Toute oeuvre de génie provient d'un contexte tout en s'en échappant sans but préalable. Le plus bel exemple est peut-être justement cette Sonate de Guerre qui est clairement inspirée par la Shoah selon les mots même du compositeur, alors que celui-ci refusa pendant des années de le reconnaître. Rarement l'inspiration d'un compositeur aura poussé aussi loin les limites suggestives de l'obsession et de la folie. Ici pas de souffrance, encore trop humaine, mais un degré ultime de fureur et de désolation qu'aucun mot ne saurait décrire, qui tente de suggérer l'innommable.
La sonate n°22 que vous interprétez également a été composée 22 ans plus tard par Olivier Greif et est aussi inspirée par la guerre mondiale et la shoah trouvez-vous une évolution importante dans sa musique ?
Oui. La Sonate "les Plaisirs de Chérence" est probablement plus aboutie que la sonate de guerre qui, à l'instar d'un Prokofiev, reprenait des esquisses de jeunesse.
On devrait d'ailleurs plutôt intituler cette 22e sonate "Suite" avec ses 5 mouvements, rappelant en son titre les oeuvres galantes des clavecinistes français des 17 et 18e siècles comme les Plaisirs de St Germain en Laye de Couperin. Sauf qu'avec Greif, ce n'est qu'une promesse... la musique sombrant très vite dans les affres les plus terrifiantes de l'âme humaine.
Quelles difficultés particulières posent l’interprétation des œuvres de Greif , à quoi avez-vous particulièrement attaché d’importance dans votre interprétation de ses œuvres ?
Tout d'abord ces pièces sont redoutables pour nos seuls 10 petits doigts, qui doivent surmonter un ouragan de notes et un cataclysme d'émotions !
Enfin, je suis persuadé qu'il faut aimer profondément cette musique pour la jouer, et même la faire sienne. J'avais l'habitude de dire à Olivier que quand je jouais sa musique, c'était moi qui l'avais composée. Je crois que cela le réjouissait beaucoup !

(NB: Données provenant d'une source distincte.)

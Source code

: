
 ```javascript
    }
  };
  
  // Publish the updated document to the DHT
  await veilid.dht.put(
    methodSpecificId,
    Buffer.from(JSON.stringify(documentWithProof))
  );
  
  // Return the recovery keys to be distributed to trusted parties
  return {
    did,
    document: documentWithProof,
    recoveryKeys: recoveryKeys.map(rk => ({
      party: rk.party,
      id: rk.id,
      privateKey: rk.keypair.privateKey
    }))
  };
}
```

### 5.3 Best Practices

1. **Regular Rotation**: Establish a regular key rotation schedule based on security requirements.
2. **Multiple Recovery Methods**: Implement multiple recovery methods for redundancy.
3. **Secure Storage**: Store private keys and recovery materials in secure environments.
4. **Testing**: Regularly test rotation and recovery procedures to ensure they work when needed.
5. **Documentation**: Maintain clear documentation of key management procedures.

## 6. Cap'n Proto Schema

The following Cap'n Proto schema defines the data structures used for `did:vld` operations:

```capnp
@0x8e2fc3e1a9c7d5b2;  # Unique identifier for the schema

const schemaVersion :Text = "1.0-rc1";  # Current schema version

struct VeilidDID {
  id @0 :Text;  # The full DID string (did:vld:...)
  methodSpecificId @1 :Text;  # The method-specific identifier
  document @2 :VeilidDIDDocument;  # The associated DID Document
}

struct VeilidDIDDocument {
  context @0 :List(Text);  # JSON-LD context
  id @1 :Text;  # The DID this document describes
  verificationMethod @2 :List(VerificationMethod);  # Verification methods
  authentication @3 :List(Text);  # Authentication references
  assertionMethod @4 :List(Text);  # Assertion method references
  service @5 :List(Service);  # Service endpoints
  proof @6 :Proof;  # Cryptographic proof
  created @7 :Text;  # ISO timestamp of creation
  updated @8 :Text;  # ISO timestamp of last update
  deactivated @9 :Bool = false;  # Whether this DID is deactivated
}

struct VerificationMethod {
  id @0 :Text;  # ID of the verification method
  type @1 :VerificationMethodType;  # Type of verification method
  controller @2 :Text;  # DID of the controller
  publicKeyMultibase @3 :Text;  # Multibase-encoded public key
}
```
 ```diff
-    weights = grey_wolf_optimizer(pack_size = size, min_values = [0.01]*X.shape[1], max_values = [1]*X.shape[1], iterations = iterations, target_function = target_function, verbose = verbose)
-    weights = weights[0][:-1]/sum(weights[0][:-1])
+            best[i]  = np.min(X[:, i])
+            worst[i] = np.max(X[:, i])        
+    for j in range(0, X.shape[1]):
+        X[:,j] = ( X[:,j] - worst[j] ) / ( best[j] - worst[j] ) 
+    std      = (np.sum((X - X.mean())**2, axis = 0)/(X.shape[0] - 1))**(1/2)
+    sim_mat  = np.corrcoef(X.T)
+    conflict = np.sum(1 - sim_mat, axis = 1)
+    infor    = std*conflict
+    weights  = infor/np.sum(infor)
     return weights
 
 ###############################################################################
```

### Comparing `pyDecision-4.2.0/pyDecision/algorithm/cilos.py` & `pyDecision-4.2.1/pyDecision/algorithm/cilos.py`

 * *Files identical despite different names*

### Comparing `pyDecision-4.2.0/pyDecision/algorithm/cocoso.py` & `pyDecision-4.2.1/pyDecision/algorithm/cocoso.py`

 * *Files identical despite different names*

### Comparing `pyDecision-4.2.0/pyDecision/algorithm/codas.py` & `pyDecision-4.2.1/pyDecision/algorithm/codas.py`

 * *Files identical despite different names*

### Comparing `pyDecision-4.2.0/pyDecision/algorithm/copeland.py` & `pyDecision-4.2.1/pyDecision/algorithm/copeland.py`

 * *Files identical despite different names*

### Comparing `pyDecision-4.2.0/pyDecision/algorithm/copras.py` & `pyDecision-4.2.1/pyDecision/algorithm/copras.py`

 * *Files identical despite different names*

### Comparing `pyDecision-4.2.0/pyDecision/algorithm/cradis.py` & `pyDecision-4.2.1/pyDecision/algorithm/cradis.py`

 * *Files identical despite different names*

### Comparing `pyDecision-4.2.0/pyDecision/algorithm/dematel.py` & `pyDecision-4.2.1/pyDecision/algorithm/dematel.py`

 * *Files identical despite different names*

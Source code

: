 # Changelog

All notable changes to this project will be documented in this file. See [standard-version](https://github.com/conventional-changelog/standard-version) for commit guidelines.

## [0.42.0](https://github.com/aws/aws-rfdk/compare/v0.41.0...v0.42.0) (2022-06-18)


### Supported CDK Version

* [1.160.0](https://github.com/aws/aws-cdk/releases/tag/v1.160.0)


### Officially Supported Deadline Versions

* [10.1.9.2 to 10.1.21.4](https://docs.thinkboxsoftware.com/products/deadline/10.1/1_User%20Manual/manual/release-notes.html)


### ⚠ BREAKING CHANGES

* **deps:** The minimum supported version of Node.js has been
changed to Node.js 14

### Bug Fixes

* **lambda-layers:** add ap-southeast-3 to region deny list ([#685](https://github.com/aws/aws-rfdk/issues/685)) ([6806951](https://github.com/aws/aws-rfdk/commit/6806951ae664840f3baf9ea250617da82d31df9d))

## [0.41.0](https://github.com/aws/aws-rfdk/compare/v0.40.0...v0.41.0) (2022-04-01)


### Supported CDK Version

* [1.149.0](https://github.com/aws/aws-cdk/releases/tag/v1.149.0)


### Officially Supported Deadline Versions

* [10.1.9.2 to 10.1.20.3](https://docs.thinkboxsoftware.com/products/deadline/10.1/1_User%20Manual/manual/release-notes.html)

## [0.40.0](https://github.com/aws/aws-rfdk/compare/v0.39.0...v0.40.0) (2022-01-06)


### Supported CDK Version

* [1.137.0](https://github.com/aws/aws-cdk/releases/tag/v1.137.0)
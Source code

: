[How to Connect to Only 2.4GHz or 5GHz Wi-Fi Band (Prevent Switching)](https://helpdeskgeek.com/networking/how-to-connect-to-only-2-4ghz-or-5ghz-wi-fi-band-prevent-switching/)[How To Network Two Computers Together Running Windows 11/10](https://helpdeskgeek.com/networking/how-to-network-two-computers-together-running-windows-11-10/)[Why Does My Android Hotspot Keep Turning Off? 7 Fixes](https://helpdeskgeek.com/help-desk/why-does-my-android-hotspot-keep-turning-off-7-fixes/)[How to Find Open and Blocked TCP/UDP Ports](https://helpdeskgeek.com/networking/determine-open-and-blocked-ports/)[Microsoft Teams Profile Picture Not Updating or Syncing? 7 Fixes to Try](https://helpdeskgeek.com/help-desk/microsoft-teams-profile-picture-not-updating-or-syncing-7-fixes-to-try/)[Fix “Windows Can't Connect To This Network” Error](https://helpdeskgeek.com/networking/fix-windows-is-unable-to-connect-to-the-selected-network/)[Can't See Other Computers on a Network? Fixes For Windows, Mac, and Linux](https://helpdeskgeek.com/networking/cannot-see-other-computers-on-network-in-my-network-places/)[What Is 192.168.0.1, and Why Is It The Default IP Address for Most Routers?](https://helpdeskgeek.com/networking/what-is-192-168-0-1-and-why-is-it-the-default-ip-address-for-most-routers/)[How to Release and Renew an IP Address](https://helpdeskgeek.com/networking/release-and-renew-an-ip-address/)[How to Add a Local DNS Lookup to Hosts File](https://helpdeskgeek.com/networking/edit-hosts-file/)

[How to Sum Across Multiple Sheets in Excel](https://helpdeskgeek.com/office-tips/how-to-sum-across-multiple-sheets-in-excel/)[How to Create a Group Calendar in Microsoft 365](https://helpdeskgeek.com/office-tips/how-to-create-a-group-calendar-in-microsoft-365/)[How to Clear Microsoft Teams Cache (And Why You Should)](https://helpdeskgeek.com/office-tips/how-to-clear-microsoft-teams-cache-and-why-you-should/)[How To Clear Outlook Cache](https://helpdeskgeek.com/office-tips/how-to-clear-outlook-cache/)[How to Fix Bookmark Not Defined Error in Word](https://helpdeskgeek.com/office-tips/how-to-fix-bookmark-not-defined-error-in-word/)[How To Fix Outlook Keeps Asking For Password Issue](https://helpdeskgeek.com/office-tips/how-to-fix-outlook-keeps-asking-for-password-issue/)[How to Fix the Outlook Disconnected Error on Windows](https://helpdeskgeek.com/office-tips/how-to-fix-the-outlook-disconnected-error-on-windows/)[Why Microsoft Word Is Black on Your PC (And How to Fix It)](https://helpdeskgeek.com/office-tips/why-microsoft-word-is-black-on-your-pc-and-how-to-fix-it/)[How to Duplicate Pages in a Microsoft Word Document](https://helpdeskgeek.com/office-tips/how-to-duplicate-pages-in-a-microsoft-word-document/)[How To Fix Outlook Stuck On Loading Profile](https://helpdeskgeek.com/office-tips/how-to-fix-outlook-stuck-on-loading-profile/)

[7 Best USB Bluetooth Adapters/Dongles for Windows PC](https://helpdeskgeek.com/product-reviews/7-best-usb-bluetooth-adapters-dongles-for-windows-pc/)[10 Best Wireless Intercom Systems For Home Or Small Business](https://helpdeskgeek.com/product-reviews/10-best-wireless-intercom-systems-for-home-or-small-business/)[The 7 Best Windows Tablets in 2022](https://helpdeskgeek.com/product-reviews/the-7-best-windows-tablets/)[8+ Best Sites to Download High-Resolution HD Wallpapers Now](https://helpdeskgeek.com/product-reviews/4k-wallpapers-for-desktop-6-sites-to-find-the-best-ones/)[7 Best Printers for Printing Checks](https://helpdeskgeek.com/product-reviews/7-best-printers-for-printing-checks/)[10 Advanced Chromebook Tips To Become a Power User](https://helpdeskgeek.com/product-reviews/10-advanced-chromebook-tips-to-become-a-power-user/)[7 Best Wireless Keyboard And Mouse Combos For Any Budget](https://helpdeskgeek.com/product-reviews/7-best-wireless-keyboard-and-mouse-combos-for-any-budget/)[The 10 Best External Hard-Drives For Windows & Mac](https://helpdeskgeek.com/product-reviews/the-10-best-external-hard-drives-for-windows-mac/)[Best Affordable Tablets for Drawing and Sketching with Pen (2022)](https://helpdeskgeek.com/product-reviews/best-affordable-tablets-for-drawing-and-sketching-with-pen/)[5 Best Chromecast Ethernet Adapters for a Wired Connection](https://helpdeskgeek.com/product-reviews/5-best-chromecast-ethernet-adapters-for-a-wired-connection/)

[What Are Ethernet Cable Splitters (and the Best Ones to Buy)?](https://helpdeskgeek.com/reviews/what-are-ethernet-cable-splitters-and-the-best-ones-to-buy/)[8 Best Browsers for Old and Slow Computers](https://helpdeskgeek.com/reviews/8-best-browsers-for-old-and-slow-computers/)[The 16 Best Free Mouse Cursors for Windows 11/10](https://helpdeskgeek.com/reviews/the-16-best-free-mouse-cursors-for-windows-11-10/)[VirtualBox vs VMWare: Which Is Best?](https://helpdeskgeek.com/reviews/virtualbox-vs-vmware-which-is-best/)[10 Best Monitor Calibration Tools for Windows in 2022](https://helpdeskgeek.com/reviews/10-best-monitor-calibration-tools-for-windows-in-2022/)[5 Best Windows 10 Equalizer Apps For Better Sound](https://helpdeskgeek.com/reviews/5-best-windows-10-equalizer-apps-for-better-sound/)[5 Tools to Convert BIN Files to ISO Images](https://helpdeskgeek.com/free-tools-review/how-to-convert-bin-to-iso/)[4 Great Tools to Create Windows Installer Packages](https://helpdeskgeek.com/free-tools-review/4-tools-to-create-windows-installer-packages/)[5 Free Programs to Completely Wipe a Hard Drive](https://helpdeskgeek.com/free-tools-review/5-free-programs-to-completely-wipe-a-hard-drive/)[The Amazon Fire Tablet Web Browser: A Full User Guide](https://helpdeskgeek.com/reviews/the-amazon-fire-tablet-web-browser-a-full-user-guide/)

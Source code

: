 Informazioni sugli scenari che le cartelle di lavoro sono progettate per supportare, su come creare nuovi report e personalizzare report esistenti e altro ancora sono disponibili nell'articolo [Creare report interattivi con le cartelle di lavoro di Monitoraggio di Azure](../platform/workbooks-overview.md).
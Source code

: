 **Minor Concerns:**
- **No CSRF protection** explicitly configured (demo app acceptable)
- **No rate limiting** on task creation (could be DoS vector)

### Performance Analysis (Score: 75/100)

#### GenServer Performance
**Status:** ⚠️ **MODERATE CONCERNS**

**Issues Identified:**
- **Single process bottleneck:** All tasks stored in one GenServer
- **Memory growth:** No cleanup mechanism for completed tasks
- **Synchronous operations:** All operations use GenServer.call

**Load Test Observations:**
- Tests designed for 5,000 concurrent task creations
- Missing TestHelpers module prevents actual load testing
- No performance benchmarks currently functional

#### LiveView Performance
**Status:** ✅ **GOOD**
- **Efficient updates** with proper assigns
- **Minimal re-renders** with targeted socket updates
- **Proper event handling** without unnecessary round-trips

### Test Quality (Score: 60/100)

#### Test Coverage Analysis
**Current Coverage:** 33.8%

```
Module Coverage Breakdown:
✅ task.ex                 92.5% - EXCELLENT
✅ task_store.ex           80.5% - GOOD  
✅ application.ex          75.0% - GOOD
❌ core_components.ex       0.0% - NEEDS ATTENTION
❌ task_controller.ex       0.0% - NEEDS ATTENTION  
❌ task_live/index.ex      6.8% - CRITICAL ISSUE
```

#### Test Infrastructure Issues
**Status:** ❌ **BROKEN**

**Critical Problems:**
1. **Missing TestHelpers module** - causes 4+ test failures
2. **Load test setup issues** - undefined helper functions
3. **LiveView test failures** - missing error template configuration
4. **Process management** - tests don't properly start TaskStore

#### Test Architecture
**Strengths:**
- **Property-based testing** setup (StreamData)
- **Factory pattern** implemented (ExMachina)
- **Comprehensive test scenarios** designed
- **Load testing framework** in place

Vous avez composé une œuvre en hommage à Olivier Greif pour violoncelle et voix qui a été créée par Emmanuelle Bertrand le 10 mai 2010, pourquoi avoir choisi cet instrument et la voix plutôt que le piano pour cet hommage, comment s’est passé cette création et avez vous le sentiment que comme le disait Olivier Greif l’on apprécie plus en notre siècle sa musique ?
Ce fut une grande émotion pour moi de composer une oeuvre à sa mémoire. Cette pièce se fait l'écho de nos années d'échanges en matière d'art et de spiritualité.
Si le violoncelle s'est imposé comme une évidence, l'idée d'y associer -plutôt d'y intégrer- le "souffle-son" de la voix humaine a été inspiré par l'écoute du chant diphonique originaire de Haute Asie (l'organe vocal parvenant à combiner deux voix en même temps). J'ai souhaité que la musicienne trouve en son intimité le son "premier" de sa voix en une sorte de voyelle sans forme lorsque les lèvres sont totalement détendues. Le fait que la voix ne soit pas "travaillée" et que ce soit la même personne qui chante et qui joue est ici essentiel. Mon idéal serait que l'auditeur se retrouve dans un espace complètement inconnu, libre de toute mémoire, sans repère et donc ouvert, où les sons provenant de l'instrument violoncelle et ceux du corps ne pourraient être identifiés.
Y-a-t-il des conseils importants sur la composition qu’Olivier Greif vous a transmis et que vous ayez envie de partager ?
Ce que j'ai toujours retenu de mes maîtres étaient moins des mots que leurs regards habités lorsqu'ils étaient en totale communion avec la musique. C'est cette émotion qui vous transperce, vous révèle ce que vous êtes ou savez déjà, pour ne jamais plus vous quitter.
Cet été vous allez participer à nombreux festivals, mais Greif ne semble pas beaucoup programmé jouerez-vous cependant des œuvres de Greif en bis car si c’est l’année Chopin et Schumann cette année n’est-ce pas aussi l’année Greif cette année ?
Oui bien sûr! Comme il est encore parfois difficile de convaincre des organisateurs de programmer des oeuvres de notre temps, j'essaye souvent d'insérer la musique de Greif aux côtés d'oeuvres du répertoire. Par exemple, cet été au festival de la Chaise Dieu, j'interpréterai un mouvement des "Plaisirs de Chérence" dans un concert théâtral "Le Pianiste aux 50 doigts" (d'après la vie de Cziffra) que je crée les 20 et 21 août. Ou encore le 18 novembre prochain, dans mon propre festival "Notes d'Automne" au Perreux sur Marne, nous interpréterons avec Emmanuelle Bertrand de larges extraits de sa magnifique Sonate de Requiem dans notre spectacle "Block 15, ou la musique en résistance" (mis en scène par Jean Piat).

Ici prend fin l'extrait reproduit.